Sunday, June 22, 2008

Is disagreeing about anthropogenic global warming a crime? James Hansen apparently thinks so...

Hey AoS readers. Do me a favor and at least glance at the main page there may be one or two other things of interest there. Doubleplusundead readers also welcome. :-)

James Hansen, one of the world's leading climate scientists, will today call for the chief executives of large fossil fuel companies to be put on trial for high crimes against humanity and nature, accusing them of actively spreading doubt about global warming in the same way that tobacco companies blurred the links between smoking and cancer.

...

Speaking before Congress again, he will accuse the chief executive officers of companies such as ExxonMobil and Peabody Energy of being fully aware of the disinformation about climate change they are spreading.

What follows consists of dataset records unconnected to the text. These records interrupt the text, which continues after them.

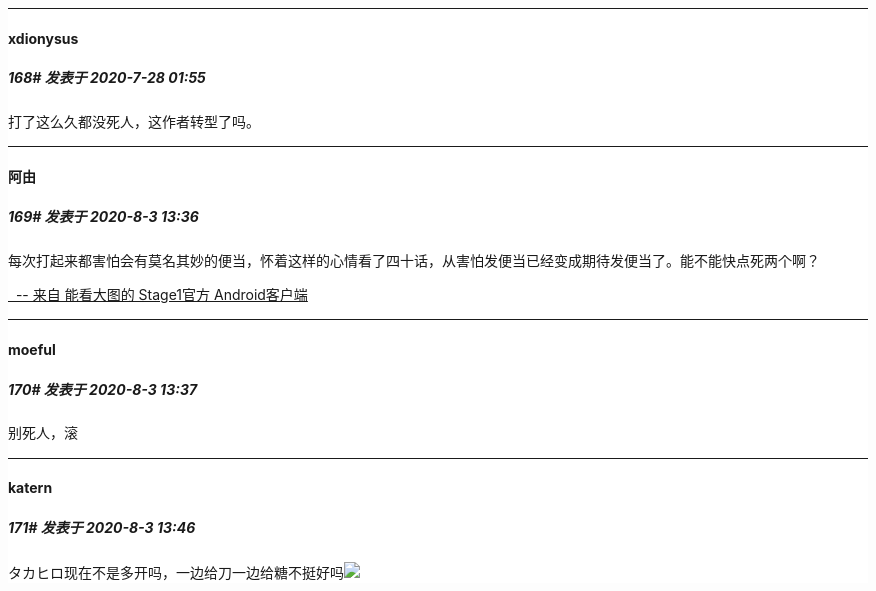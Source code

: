 





-----

####  xdionysus  
##### 168#       发表于 2020-7-28 01:55




打了这么久都没死人，这作者转型了吗。







-----

####  阿由  
##### 169#       发表于 2020-8-3 13:36




每次打起来都害怕会有莫名其妙的便当，怀着这样的心情看了四十话，从害怕发便当已经变成期待发便当了。能不能快点死两个啊？

[  -- 来自 能看大图的 Stage1官方 Android客户端](https://www.coolapk.com/apk/140634)







-----

####  moeful  
##### 170#       发表于 2020-8-3 13:37




别死人，滚







-----

####  katern  
##### 171#       发表于 2020-8-3 13:46




タカヒロ现在不是多开吗，一边给刀一边给糖不挺好吗<img src="https://static.saraba1st.com/image/smiley/face2017/072.png" referrerpolicy="no-referrer">





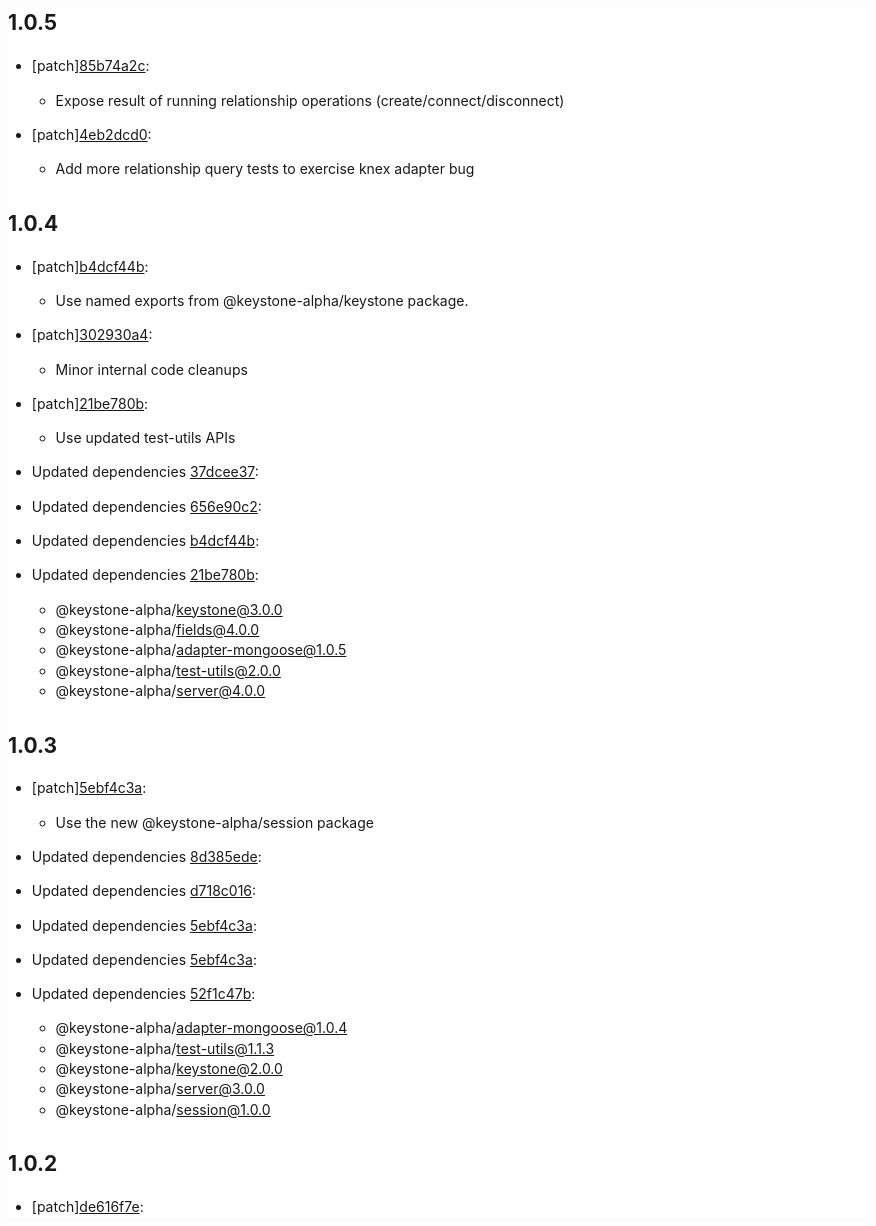 ## 1.0.5

- [patch][85b74a2c](https://github.com/keystonejs/keystone/commit/85b74a2c):

  - Expose result of running relationship operations (create/connect/disconnect)

- [patch][4eb2dcd0](https://github.com/keystonejs/keystone/commit/4eb2dcd0):

  - Add more relationship query tests to exercise knex adapter bug

## 1.0.4

- [patch][b4dcf44b](https://github.com/keystonejs/keystone/commit/b4dcf44b):

  - Use named exports from @keystone-alpha/keystone package.

- [patch][302930a4](https://github.com/keystonejs/keystone/commit/302930a4):

  - Minor internal code cleanups

- [patch][21be780b](https://github.com/keystonejs/keystone/commit/21be780b):

  - Use updated test-utils APIs

- Updated dependencies [37dcee37](https://github.com/keystonejs/keystone/commit/37dcee37):
- Updated dependencies [656e90c2](https://github.com/keystonejs/keystone/commit/656e90c2):
- Updated dependencies [b4dcf44b](https://github.com/keystonejs/keystone/commit/b4dcf44b):
- Updated dependencies [21be780b](https://github.com/keystonejs/keystone/commit/21be780b):
  - @keystone-alpha/keystone@3.0.0
  - @keystone-alpha/fields@4.0.0
  - @keystone-alpha/adapter-mongoose@1.0.5
  - @keystone-alpha/test-utils@2.0.0
  - @keystone-alpha/server@4.0.0

## 1.0.3

- [patch][5ebf4c3a](https://github.com/keystonejs/keystone/commit/5ebf4c3a):

  - Use the new @keystone-alpha/session package

- Updated dependencies [8d385ede](https://github.com/keystonejs/keystone/commit/8d385ede):
- Updated dependencies [d718c016](https://github.com/keystonejs/keystone/commit/d718c016):
- Updated dependencies [5ebf4c3a](https://github.com/keystonejs/keystone/commit/5ebf4c3a):
- Updated dependencies [5ebf4c3a](https://github.com/keystonejs/keystone/commit/5ebf4c3a):
- Updated dependencies [52f1c47b](https://github.com/keystonejs/keystone/commit/52f1c47b):
  - @keystone-alpha/adapter-mongoose@1.0.4
  - @keystone-alpha/test-utils@1.1.3
  - @keystone-alpha/keystone@2.0.0
  - @keystone-alpha/server@3.0.0
  - @keystone-alpha/session@1.0.0

## 1.0.2

- [patch][de616f7e](https://github.com/keystonejs/keystone/commit/de616f7e):
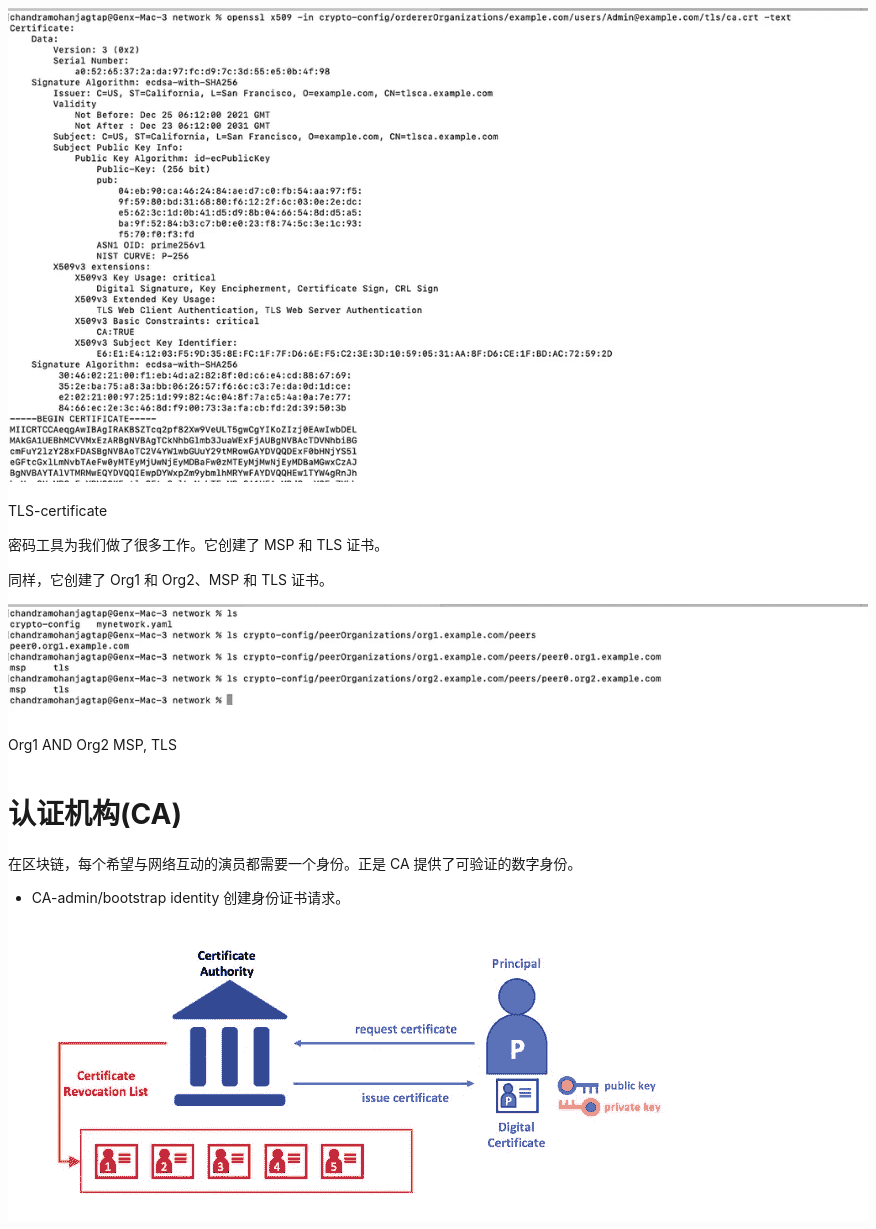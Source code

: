 ![](img/b97d6d3067feaa3698650286438f4adf.png)

TLS-certificate

密码工具为我们做了很多工作。它创建了 MSP 和 TLS 证书。

同样，它创建了 Org1 和 Org2、MSP 和 TLS 证书。

![](img/e5b543f949b0b78946fa1d5707cb1931.png)

Org1 AND Org2 MSP, TLS

# 认证机构(CA)

在区块链，每个希望与网络互动的演员都需要一个身份。正是 CA 提供了可验证的数字身份。

*   CA-admin/bootstrap identity 创建身份证书请求。

![](img/bf412ecf30d04f0735e389202bcc9351.png)
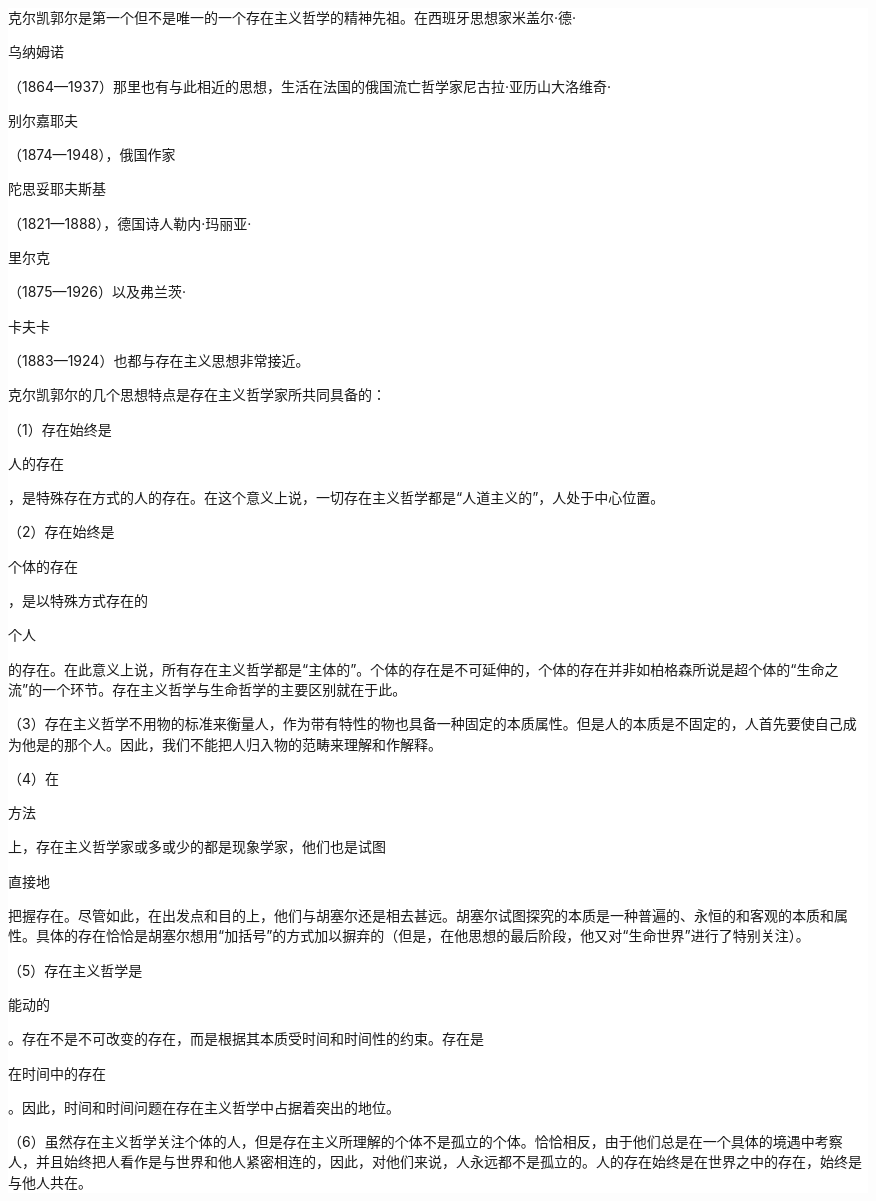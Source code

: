 克尔凯郭尔是第一个但不是唯一的一个存在主义哲学的精神先祖。在西班牙思想家米盖尔·德·

乌纳姆诺

（1864—1937）那里也有与此相近的思想，生活在法国的俄国流亡哲学家尼古拉·亚历山大洛维奇·

别尔嘉耶夫

（1874—1948），俄国作家

陀思妥耶夫斯基

（1821—1888），德国诗人勒内·玛丽亚·

里尔克

（1875—1926）以及弗兰茨·

卡夫卡

（1883—1924）也都与存在主义思想非常接近。

克尔凯郭尔的几个思想特点是存在主义哲学家所共同具备的：

（1）存在始终是

人的存在

，是特殊存在方式的人的存在。在这个意义上说，一切存在主义哲学都是“人道主义的”，人处于中心位置。

（2）存在始终是

个体的存在

，是以特殊方式存在的

个人

的存在。在此意义上说，所有存在主义哲学都是“主体的”。个体的存在是不可延伸的，个体的存在并非如柏格森所说是超个体的“生命之流”的一个环节。存在主义哲学与生命哲学的主要区别就在于此。

（3）存在主义哲学不用物的标准来衡量人，作为带有特性的物也具备一种固定的本质属性。但是人的本质是不固定的，人首先要使自己成为他是的那个人。因此，我们不能把人归入物的范畴来理解和作解释。

（4）在

方法

上，存在主义哲学家或多或少的都是现象学家，他们也是试图

直接地

把握存在。尽管如此，在出发点和目的上，他们与胡塞尔还是相去甚远。胡塞尔试图探究的本质是一种普遍的、永恒的和客观的本质和属性。具体的存在恰恰是胡塞尔想用“加括号”的方式加以摒弃的（但是，在他思想的最后阶段，他又对“生命世界”进行了特别关注）。

（5）存在主义哲学是

能动的

。存在不是不可改变的存在，而是根据其本质受时间和时间性的约束。存在是

在时间中的存在

。因此，时间和时间问题在存在主义哲学中占据着突出的地位。

（6）虽然存在主义哲学关注个体的人，但是存在主义所理解的个体不是孤立的个体。恰恰相反，由于他们总是在一个具体的境遇中考察人，并且始终把人看作是与世界和他人紧密相连的，因此，对他们来说，人永远都不是孤立的。人的存在始终是在世界之中的存在，始终是与他人共在。

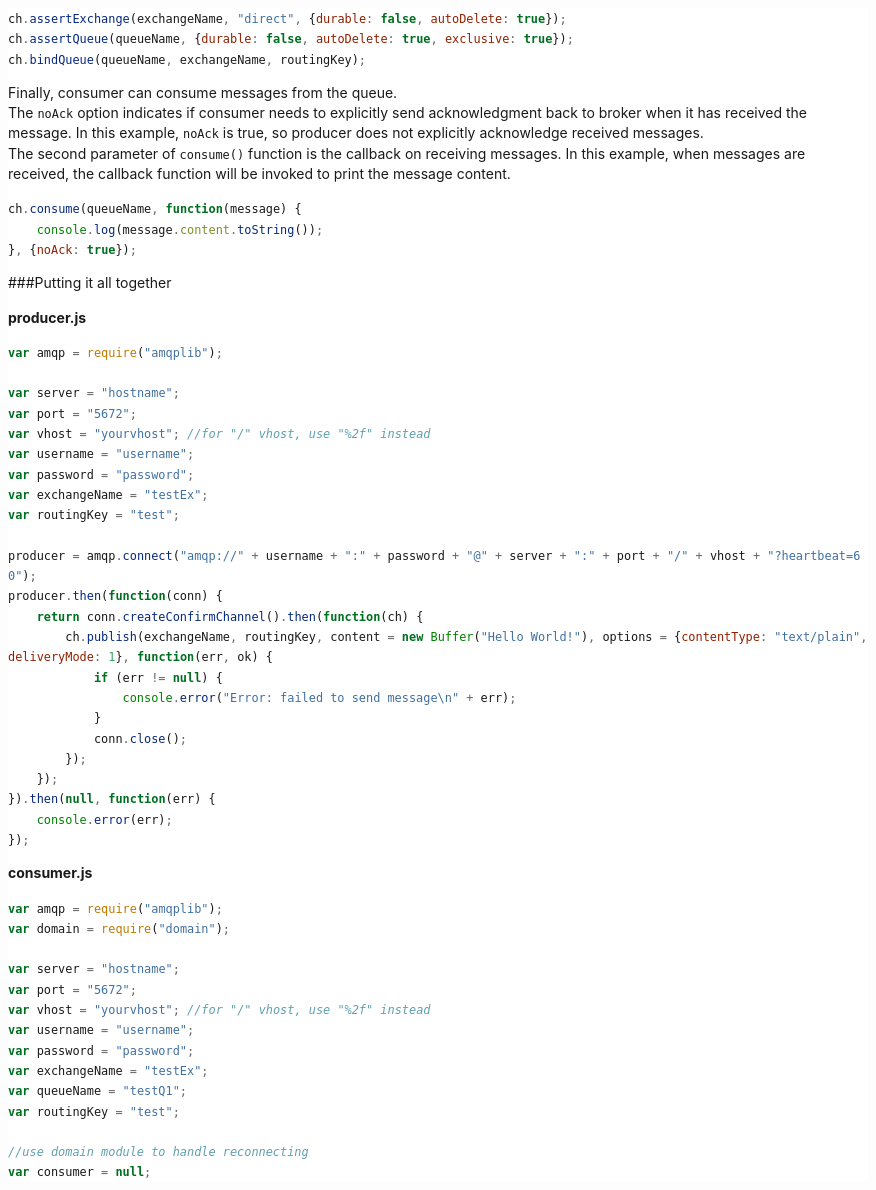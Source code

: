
 ```javascript
ch.assertExchange(exchangeName, "direct", {durable: false, autoDelete: true});
ch.assertQueue(queueName, {durable: false, autoDelete: true, exclusive: true});
ch.bindQueue(queueName, exchangeName, routingKey);
```

Finally, consumer can consume messages from the queue.  
The `noAck` option indicates if consumer needs to explicitly send acknowledgment back to broker when it has received the message. In this example, `noAck` is true, so producer does not explicitly acknowledge received messages.  
The second parameter of `consume()` function is the callback on receiving messages. In this example, when messages are received, the callback function will be invoked to print the message content.  

```javascript
ch.consume(queueName, function(message) {
	console.log(message.content.toString());
}, {noAck: true});  
```

###Putting it all together

**producer.js**

```javascript
var amqp = require("amqplib");
	
var server = "hostname";
var port = "5672";
var vhost = "yourvhost"; //for "/" vhost, use "%2f" instead
var username = "username";
var password = "password";
var exchangeName = "testEx";
var routingKey = "test";
	
producer = amqp.connect("amqp://" + username + ":" + password + "@" + server + ":" + port + "/" + vhost + "?heartbeat=60");
producer.then(function(conn) {
	return conn.createConfirmChannel().then(function(ch) {
		ch.publish(exchangeName, routingKey, content = new Buffer("Hello World!"), options = {contentType: "text/plain", deliveryMode: 1}, function(err, ok) {
			if (err != null) {
				console.error("Error: failed to send message\n" + err);
			}
			conn.close();
		});
	});
}).then(null, function(err) {
	console.error(err);
});
```

**consumer.js**

```javascript
var amqp = require("amqplib");
var domain = require("domain");
	
var server = "hostname";
var port = "5672";
var vhost = "yourvhost"; //for "/" vhost, use "%2f" instead
var username = "username";
var password = "password";
var exchangeName = "testEx";
var queueName = "testQ1";
var routingKey = "test";
	
//use domain module to handle reconnecting
var consumer = null;
```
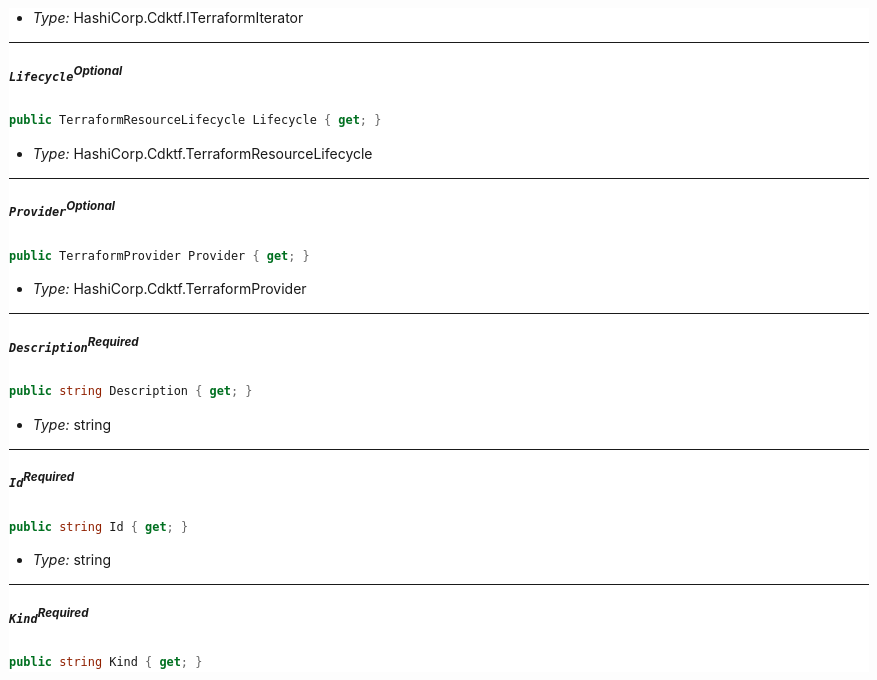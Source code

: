 - *Type:* HashiCorp.Cdktf.ITerraformIterator

---

##### `Lifecycle`<sup>Optional</sup> <a name="Lifecycle" id="@cdktf/provider-cloudflare.dataCloudflareRuleset.DataCloudflareRuleset.property.lifecycle"></a>

```csharp
public TerraformResourceLifecycle Lifecycle { get; }
```

- *Type:* HashiCorp.Cdktf.TerraformResourceLifecycle

---

##### `Provider`<sup>Optional</sup> <a name="Provider" id="@cdktf/provider-cloudflare.dataCloudflareRuleset.DataCloudflareRuleset.property.provider"></a>

```csharp
public TerraformProvider Provider { get; }
```

- *Type:* HashiCorp.Cdktf.TerraformProvider

---

##### `Description`<sup>Required</sup> <a name="Description" id="@cdktf/provider-cloudflare.dataCloudflareRuleset.DataCloudflareRuleset.property.description"></a>

```csharp
public string Description { get; }
```

- *Type:* string

---

##### `Id`<sup>Required</sup> <a name="Id" id="@cdktf/provider-cloudflare.dataCloudflareRuleset.DataCloudflareRuleset.property.id"></a>

```csharp
public string Id { get; }
```

- *Type:* string

---

##### `Kind`<sup>Required</sup> <a name="Kind" id="@cdktf/provider-cloudflare.dataCloudflareRuleset.DataCloudflareRuleset.property.kind"></a>

```csharp
public string Kind { get; }
```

In an interview with the Guardian he said: "When you are in that kind of position, as the CEO of one the primary players who have been putting out misinformation even via organisations that affect what gets into school textbooks, then I think that's a crime."

source


I am sure Nobel Prize winner Al Gore is completely OK with this; after all this is a settled question every scientist who has examined Hansen's work has found it to be 100% accurate. Oh wait that would be wrong. The guy who is calling for people to be prosecuted was found to have been using data that was incorrectly adjusted for the Y2K bug and recently has (or NASA has been where he is a leading climate scientist) been accused of cooking the books on temperature data (NASA's data is out of whack with other measurements).

I don't know why anyone would think there might be reasons to dispute his conclusions.